* _About this task_
The full set of records must be set down verbatim.

*** Exercise data

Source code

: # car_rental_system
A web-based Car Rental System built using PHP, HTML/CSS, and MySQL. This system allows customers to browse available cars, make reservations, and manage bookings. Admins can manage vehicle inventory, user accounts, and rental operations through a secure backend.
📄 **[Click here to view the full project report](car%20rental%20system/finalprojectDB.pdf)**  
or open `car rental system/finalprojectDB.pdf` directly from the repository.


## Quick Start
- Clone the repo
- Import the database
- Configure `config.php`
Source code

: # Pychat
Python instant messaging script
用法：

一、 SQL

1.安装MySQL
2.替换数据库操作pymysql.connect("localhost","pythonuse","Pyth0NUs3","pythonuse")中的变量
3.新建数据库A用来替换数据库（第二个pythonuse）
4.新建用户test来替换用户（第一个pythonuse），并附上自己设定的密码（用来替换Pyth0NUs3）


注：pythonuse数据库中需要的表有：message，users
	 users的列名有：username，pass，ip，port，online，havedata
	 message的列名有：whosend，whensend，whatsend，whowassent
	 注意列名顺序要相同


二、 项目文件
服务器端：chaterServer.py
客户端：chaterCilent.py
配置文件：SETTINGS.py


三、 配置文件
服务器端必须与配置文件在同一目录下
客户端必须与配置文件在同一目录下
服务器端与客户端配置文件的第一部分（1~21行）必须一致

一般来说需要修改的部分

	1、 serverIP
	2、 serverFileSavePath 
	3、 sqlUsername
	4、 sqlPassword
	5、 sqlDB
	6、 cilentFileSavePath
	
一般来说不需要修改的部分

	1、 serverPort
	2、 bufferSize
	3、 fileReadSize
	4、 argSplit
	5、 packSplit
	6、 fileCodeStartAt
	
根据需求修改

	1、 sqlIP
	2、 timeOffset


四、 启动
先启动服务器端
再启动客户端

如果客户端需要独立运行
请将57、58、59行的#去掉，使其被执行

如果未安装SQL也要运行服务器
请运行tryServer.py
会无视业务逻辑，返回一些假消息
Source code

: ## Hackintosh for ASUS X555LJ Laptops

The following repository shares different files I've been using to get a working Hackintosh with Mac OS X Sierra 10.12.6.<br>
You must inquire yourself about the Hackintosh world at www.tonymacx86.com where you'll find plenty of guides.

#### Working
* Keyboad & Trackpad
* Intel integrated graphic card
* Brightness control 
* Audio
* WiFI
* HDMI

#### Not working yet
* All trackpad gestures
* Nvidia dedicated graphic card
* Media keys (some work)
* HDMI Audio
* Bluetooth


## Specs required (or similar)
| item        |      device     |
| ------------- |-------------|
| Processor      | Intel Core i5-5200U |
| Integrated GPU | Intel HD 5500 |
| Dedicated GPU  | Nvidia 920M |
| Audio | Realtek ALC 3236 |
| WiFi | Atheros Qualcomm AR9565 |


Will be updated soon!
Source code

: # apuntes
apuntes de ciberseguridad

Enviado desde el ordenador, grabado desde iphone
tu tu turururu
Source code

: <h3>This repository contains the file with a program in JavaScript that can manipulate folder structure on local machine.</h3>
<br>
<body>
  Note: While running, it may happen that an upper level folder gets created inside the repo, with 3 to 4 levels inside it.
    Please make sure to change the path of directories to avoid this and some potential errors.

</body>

******

* _Finished exercise_
Source code

: # car_rental_system
A web-based Car Rental System built using PHP, HTML/CSS, and MySQL. This system allows customers to browse available cars, make reservations, and manage bookings. Admins can manage vehicle inventory, user accounts, and rental operations through a secure backend.
📄 **[Click here to view the full project report](car%20rental%20system/finalprojectDB.pdf)**  
or open `car rental system/finalprojectDB.pdf` directly from the repository.


## Quick Start
- Clone the repo
- Import the database
- Configure `config.php`
Source code

: # Pychat
Python instant messaging script
用法：

一、 SQL

1.安装MySQL
2.替换数据库操作pymysql.connect("localhost","pythonuse","Pyth0NUs3","pythonuse")中的变量
3.新建数据库A用来替换数据库（第二个pythonuse）
4.新建用户test来替换用户（第一个pythonuse），并附上自己设定的密码（用来替换Pyth0NUs3）


注：pythonuse数据库中需要的表有：message，users
	 users的列名有：username，pass，ip，port，online，havedata
	 message的列名有：whosend，whensend，whatsend，whowassent
	 注意列名顺序要相同


二、 项目文件
服务器端：chaterServer.py
客户端：chaterCilent.py
配置文件：SETTINGS.py


三、 配置文件
服务器端必须与配置文件在同一目录下
客户端必须与配置文件在同一目录下
服务器端与客户端配置文件的第一部分（1~21行）必须一致

一般来说需要修改的部分

	1、 serverIP
	2、 serverFileSavePath 
	3、 sqlUsername
	4、 sqlPassword
	5、 sqlDB
	6、 cilentFileSavePath
	
一般来说不需要修改的部分

	1、 serverPort
	2、 bufferSize
	3、 fileReadSize
	4、 argSplit
	5、 packSplit
	6、 fileCodeStartAt
	
根据需求修改

	1、 sqlIP
	2、 timeOffset


四、 启动
先启动服务器端
再启动客户端

如果客户端需要独立运行
请将57、58、59行的#去掉，使其被执行

如果未安装SQL也要运行服务器
请运行tryServer.py
会无视业务逻辑，返回一些假消息
Source code

: ## Hackintosh for ASUS X555LJ Laptops

The following repository shares different files I've been using to get a working Hackintosh with Mac OS X Sierra 10.12.6.<br>
You must inquire yourself about the Hackintosh world at www.tonymacx86.com where you'll find plenty of guides.

#### Working
* Keyboad & Trackpad
* Intel integrated graphic card
* Brightness control 
* Audio
* WiFI
* HDMI

#### Not working yet
* All trackpad gestures
* Nvidia dedicated graphic card
* Media keys (some work)
* HDMI Audio
* Bluetooth


## Specs required (or similar)
| item        |      device     |
| ------------- |-------------|
| Processor      | Intel Core i5-5200U |
| Integrated GPU | Intel HD 5500 |
| Dedicated GPU  | Nvidia 920M |
| Audio | Realtek ALC 3236 |
| WiFi | Atheros Qualcomm AR9565 |


Will be updated soon!
Source code

: # apuntes
apuntes de ciberseguridad

Enviado desde el ordenador, grabado desde iphone
tu tu turururu
Source code

: <h3>This repository contains the file with a program in JavaScript that can manipulate folder structure on local machine.</h3>
<br>
<body>
  Note: While running, it may happen that an upper level folder gets created inside the repo, with 3 to 4 levels inside it.
    Please make sure to change the path of directories to avoid this and some potential errors.

</body>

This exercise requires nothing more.